A Thanksgiving moment…

I have recently gained employment with a health care facility, here on Prince Edward island.  It is probably the very last place I would have ever imagined working, straight out of cooking school. I suppose at one time, I wished for fame. Spreading great baked goods, wherever I went. Having  “THE” place to go to, for that perfect loaf, or pastry….Being referred to in glowing, almost  reverent tones, when discussing so and so. Somewhere along the way, though, things changed.  Yes, it would have been nice   to have all of the above. I did the mom and pop shop, and my customers DID ooh and ahh. I do have a good reputation with food, because I care…Sometimes too much, perhaps, but it cannot be helped.  What did change , for the better, were my priorities:  Having been blessed to have spent the last 2 years of my mom’s life with her, by her side, effected a change in me, that I had not planned, nor could have seen coming, until today.  As I finished serving supper to the manor’s dining room patrons, about 35 of them, I pondered the vista…..There were a lot of gray heads, some leaning to one side, some bowed low to the chest. There was some quiet conversation, but not a lot of the animated sort. I glimpsed a PCW speaking into an elderly gentleman’s ear. He would nod occasionally, and she would respond with a hug. There was this genuineness about her actions that made me realize that she loved what she was doing. Her body language told me that she enjoyed  making a difference. I realized that this is my calling. I love to make people happy with food. It is who I am.
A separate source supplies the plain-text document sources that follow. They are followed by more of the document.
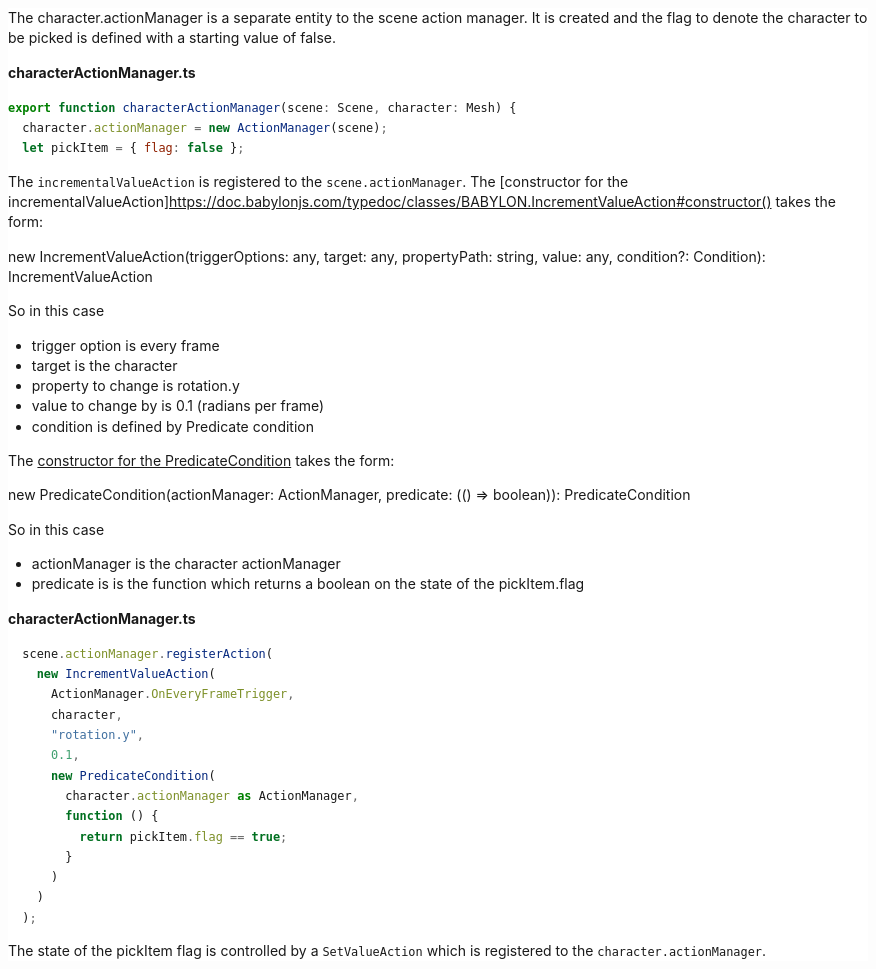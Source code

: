 The character.actionManager is a separate entity to the scene action manager.  It is created and the flag to denote the character to be picked is defined with a starting value of false.

**characterActionManager.ts**
```javascript
export function characterActionManager(scene: Scene, character: Mesh) {
  character.actionManager = new ActionManager(scene);
  let pickItem = { flag: false };
```

The ``incrementalValueAction`` is registered to the ``scene.actionManager``.  The [constructor for the incrementalValueAction]https://doc.babylonjs.com/typedoc/classes/BABYLON.IncrementValueAction#constructor() takes the form:

 new IncrementValueAction(triggerOptions: any, target: any, propertyPath: string, value: any, condition?: Condition): IncrementValueAction

So in this case

* trigger option is every frame
* target is the character
* property to change is rotation.y
* value to change by is 0.1 (radians per frame)
* condition is defined by Predicate condition

The [constructor for the PredicateCondition](https://doc.babylonjs.com/typedoc/classes/BABYLON.PredicateCondition) takes the form:

new PredicateCondition(actionManager: ActionManager, predicate: (() => boolean)): PredicateCondition

So in this case

* actionManager is the character actionManager
* predicate is is the function which returns a boolean on the state of the pickItem.flag

**characterActionManager.ts** 
```javascript
  scene.actionManager.registerAction(
    new IncrementValueAction(
      ActionManager.OnEveryFrameTrigger,
      character,
      "rotation.y",
      0.1,
      new PredicateCondition(
        character.actionManager as ActionManager,
        function () {
          return pickItem.flag == true;
        }
      )
    )
  );
```

The state of the pickItem flag is controlled by a ``SetValueAction`` which is registered to the ``character.actionManager``.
It NOW matters not, how or where this is accomplished. In that instant, the last 15 years that I have spent agonizing over where to go , and what and how to do it, were dispelled in a millisecond….  My calling appeared crystal clear. Perhaps it isn’t ideal, and far from glamorous, but it drives me….God really does open doors for us, if we are willing to close the ones that WE have chosen. It took me 15 years to let go of what I thought I wanted, and just make myself…Available, to be used by him, for him. I am the ultimate cynic, and 2 years ago, the very idea of what I am doing now, would have been reprehensible…I am blessed, and grateful for having been shown the lessons I needed to learn…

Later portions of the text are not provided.